• **DIRECTIONS**:
Below are some records; quote exactly the lines from the one that contains "Garcia-Alfaro, Telecom SudParis" through the one that contains "BSafe.network (tentative chair)", inclusive, and no others.

(Stored dataset items)
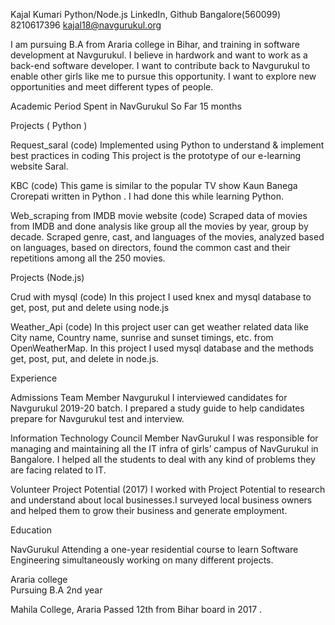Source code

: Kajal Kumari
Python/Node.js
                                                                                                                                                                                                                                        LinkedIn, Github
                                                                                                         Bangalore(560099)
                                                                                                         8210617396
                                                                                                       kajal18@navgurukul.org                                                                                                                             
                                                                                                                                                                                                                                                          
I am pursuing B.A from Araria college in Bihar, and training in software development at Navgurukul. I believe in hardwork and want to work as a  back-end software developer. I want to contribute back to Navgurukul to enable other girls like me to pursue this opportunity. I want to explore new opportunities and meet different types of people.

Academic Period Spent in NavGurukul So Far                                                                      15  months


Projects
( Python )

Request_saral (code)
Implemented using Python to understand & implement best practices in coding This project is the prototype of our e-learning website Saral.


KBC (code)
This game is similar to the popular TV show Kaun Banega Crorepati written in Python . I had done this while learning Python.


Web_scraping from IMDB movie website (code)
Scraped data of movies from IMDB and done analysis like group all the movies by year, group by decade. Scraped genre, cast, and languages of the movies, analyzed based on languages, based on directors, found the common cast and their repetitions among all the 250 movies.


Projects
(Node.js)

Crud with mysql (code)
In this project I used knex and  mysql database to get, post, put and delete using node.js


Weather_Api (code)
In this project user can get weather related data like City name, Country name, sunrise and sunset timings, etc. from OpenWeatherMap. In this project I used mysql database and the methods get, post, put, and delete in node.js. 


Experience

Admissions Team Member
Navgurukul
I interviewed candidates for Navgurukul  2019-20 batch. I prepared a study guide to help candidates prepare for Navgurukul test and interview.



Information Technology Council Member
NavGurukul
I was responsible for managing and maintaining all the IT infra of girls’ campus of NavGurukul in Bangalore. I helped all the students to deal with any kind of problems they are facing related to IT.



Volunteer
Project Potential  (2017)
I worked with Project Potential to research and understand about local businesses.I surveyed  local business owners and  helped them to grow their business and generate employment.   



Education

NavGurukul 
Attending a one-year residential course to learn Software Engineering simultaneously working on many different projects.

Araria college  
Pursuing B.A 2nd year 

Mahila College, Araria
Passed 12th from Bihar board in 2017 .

* * *

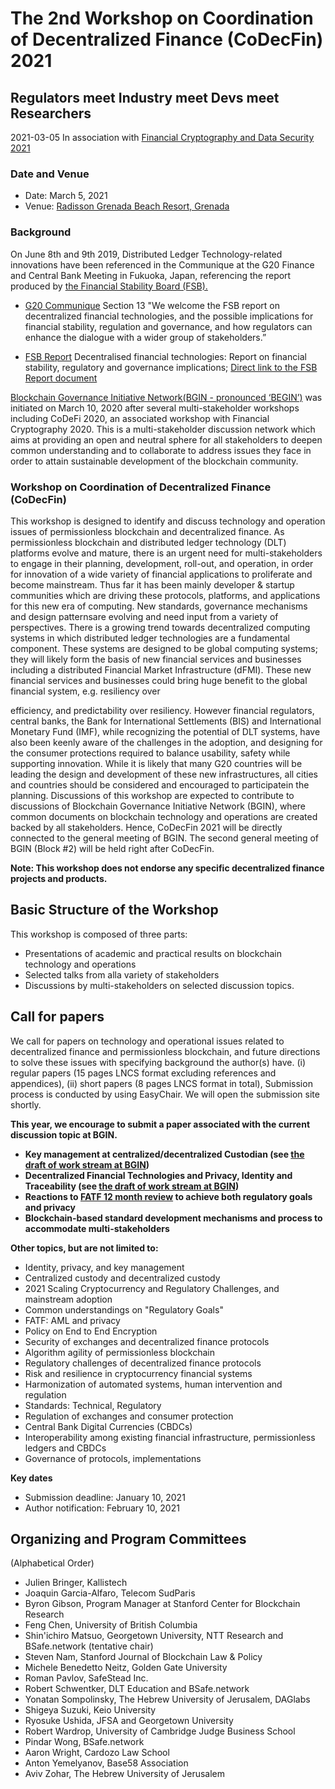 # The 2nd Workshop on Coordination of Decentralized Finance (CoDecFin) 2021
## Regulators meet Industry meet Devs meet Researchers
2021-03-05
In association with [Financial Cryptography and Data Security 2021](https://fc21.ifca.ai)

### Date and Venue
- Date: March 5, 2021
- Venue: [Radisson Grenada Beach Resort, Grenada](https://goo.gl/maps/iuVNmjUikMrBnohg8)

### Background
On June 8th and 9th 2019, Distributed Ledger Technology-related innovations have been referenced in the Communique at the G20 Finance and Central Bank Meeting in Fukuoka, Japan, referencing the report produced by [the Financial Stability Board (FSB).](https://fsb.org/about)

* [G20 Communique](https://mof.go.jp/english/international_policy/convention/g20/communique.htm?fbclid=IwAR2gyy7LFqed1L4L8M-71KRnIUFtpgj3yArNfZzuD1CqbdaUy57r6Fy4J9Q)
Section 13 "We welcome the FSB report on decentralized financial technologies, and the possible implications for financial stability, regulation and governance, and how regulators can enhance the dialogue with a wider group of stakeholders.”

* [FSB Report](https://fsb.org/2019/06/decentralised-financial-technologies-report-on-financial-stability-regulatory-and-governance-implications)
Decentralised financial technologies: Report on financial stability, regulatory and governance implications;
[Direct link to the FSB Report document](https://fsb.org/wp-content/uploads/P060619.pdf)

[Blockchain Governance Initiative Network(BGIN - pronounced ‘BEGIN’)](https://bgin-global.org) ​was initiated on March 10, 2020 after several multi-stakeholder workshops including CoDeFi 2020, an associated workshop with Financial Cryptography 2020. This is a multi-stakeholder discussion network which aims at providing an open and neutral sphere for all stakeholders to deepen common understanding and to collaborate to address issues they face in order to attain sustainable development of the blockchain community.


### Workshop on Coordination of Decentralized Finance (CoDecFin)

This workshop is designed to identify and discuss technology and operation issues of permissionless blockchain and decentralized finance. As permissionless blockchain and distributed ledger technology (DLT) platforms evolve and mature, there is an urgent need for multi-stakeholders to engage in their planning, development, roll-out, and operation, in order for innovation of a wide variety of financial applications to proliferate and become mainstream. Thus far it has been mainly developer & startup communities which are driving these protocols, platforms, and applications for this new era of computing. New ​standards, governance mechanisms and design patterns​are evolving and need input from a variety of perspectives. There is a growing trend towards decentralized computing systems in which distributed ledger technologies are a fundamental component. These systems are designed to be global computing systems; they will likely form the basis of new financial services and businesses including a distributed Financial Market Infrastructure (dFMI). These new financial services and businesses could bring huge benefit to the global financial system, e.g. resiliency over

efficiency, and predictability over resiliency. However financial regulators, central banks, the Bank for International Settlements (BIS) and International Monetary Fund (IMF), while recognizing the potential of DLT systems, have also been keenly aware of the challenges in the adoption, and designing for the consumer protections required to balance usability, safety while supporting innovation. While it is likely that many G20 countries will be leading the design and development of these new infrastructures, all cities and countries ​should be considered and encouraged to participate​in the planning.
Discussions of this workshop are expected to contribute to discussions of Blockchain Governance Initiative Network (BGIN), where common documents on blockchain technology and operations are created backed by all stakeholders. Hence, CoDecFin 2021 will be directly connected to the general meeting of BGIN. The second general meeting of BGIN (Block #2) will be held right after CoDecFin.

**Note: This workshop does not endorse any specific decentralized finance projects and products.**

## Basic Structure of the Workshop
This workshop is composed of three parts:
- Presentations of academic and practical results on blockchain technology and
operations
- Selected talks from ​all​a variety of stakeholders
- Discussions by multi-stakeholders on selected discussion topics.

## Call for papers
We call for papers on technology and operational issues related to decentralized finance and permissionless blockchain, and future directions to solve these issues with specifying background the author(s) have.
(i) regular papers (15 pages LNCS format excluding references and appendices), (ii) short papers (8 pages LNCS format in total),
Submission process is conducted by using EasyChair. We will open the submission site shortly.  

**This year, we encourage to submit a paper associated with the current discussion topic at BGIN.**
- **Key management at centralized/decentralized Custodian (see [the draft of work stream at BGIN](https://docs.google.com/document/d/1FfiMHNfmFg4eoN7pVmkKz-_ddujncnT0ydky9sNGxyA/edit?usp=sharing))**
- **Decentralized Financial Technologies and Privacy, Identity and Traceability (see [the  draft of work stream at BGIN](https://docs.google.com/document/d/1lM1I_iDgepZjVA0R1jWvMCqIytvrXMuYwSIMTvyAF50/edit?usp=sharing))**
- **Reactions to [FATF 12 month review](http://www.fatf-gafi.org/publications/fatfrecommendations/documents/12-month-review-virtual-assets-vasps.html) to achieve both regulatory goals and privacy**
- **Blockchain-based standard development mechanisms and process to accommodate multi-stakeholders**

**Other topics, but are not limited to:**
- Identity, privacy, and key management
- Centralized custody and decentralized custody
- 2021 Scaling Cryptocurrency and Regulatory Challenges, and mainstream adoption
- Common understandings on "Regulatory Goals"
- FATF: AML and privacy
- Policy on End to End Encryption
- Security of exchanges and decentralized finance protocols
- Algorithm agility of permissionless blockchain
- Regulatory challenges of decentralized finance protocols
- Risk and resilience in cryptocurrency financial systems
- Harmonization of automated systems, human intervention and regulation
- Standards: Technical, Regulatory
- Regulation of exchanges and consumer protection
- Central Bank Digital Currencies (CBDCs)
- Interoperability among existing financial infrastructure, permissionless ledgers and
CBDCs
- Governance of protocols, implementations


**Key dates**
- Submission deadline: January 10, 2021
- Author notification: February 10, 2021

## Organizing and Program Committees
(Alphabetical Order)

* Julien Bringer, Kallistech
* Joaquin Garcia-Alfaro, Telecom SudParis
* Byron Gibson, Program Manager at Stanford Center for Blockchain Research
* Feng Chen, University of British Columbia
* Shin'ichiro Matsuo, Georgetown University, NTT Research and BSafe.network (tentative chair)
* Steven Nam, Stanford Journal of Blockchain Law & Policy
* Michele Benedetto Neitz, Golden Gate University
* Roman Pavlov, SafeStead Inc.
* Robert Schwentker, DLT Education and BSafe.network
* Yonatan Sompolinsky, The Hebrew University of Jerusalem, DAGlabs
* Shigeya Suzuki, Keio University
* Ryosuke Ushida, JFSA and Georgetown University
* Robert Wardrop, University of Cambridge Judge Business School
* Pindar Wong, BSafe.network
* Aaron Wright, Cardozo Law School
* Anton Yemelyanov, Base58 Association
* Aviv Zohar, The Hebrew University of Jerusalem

• **ANSWER BOX**:
* Joaquin Garcia-Alfaro, Telecom SudParis
* Byron Gibson, Program Manager at Stanford Center for Blockchain Research
* Feng Chen, University of British Columbia
* Shin'ichiro Matsuo, Georgetown University, NTT Research and BSafe.network (tentative chair)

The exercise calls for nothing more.